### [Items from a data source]
++++++

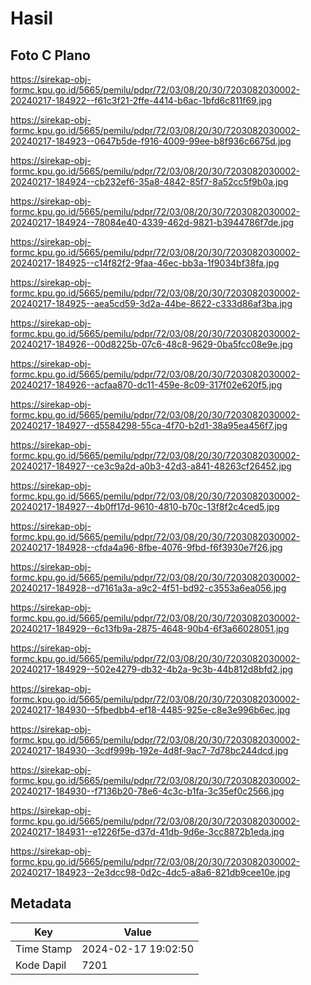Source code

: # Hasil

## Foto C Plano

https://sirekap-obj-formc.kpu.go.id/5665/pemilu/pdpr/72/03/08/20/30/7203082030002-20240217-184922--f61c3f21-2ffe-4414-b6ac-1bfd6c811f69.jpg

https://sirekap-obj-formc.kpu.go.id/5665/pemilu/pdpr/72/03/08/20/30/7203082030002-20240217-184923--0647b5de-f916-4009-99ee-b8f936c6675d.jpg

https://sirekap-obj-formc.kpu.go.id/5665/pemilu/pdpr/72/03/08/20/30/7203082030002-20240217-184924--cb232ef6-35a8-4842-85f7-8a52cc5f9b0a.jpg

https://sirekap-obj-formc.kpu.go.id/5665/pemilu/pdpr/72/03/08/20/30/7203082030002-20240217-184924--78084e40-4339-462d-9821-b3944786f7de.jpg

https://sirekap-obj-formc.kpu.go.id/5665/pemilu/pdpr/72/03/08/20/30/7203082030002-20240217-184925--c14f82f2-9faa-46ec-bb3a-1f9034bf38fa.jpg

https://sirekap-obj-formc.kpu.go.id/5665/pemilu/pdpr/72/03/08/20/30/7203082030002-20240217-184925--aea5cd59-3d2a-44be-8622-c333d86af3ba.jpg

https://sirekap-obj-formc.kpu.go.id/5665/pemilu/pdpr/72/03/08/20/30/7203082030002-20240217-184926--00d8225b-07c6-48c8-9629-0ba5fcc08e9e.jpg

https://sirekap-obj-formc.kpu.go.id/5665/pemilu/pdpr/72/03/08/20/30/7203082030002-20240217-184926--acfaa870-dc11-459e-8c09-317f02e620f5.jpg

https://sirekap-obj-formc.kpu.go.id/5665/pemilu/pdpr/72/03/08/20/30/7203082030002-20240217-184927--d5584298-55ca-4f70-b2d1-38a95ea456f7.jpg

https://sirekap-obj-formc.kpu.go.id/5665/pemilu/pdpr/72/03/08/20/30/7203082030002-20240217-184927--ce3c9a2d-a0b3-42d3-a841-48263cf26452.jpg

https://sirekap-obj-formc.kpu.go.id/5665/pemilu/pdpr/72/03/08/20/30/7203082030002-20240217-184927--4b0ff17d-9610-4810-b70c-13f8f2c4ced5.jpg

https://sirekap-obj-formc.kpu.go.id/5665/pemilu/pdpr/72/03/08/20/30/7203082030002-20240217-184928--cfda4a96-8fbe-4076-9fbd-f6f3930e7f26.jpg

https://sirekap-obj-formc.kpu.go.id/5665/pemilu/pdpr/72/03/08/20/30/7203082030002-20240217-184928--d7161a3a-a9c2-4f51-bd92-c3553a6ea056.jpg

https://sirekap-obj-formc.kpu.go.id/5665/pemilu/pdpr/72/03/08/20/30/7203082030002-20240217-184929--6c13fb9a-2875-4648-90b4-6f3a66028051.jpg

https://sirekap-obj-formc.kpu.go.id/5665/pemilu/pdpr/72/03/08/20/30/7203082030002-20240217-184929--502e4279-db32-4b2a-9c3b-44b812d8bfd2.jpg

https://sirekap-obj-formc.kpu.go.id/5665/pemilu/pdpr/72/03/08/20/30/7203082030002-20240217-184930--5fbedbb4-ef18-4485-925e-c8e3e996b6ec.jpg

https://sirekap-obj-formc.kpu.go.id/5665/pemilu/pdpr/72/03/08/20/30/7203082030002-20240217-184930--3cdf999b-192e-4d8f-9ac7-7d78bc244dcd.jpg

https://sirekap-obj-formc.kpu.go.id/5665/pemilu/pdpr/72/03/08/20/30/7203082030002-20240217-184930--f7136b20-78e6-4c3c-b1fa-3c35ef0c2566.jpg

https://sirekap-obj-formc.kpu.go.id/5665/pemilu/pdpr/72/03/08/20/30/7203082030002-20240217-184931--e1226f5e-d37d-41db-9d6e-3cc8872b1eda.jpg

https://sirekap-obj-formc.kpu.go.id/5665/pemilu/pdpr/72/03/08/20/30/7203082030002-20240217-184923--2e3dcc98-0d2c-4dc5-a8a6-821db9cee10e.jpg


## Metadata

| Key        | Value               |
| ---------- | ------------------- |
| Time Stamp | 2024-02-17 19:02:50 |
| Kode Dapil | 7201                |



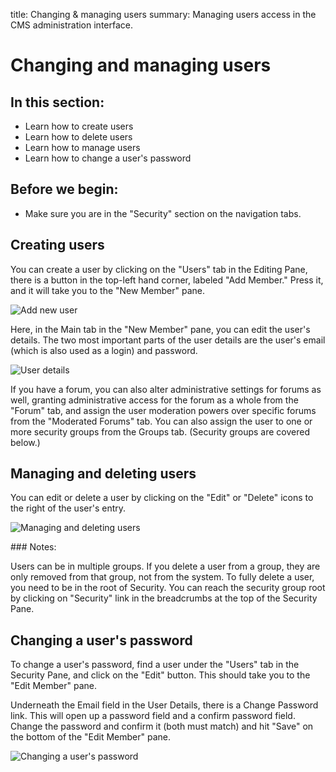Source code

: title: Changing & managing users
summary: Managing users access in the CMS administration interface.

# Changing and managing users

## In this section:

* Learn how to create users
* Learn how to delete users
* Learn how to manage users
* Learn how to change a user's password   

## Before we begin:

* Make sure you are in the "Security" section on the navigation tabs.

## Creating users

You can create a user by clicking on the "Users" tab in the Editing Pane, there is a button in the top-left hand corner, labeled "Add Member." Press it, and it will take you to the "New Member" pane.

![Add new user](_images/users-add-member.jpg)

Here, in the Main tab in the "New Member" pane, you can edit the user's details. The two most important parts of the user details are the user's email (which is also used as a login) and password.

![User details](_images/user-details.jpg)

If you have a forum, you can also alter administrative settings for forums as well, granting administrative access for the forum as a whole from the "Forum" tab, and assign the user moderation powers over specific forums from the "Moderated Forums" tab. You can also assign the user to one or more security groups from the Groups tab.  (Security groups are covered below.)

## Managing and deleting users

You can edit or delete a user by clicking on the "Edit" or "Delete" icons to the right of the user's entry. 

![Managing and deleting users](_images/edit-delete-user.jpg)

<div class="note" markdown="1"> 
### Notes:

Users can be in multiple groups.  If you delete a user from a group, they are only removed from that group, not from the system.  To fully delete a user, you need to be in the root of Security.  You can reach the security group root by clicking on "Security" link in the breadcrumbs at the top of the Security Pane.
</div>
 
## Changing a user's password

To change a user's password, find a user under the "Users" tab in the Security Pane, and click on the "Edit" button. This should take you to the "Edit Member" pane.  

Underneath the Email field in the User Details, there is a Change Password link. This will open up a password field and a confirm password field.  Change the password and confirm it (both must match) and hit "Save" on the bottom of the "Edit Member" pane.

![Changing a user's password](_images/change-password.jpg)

++++++

### [What this task involves]
What this exercise asks for is every line of the data above with the word "deleting".

### [Exercise result]
## Managing and deleting users
![Managing and deleting users](_images/edit-delete-user.jpg)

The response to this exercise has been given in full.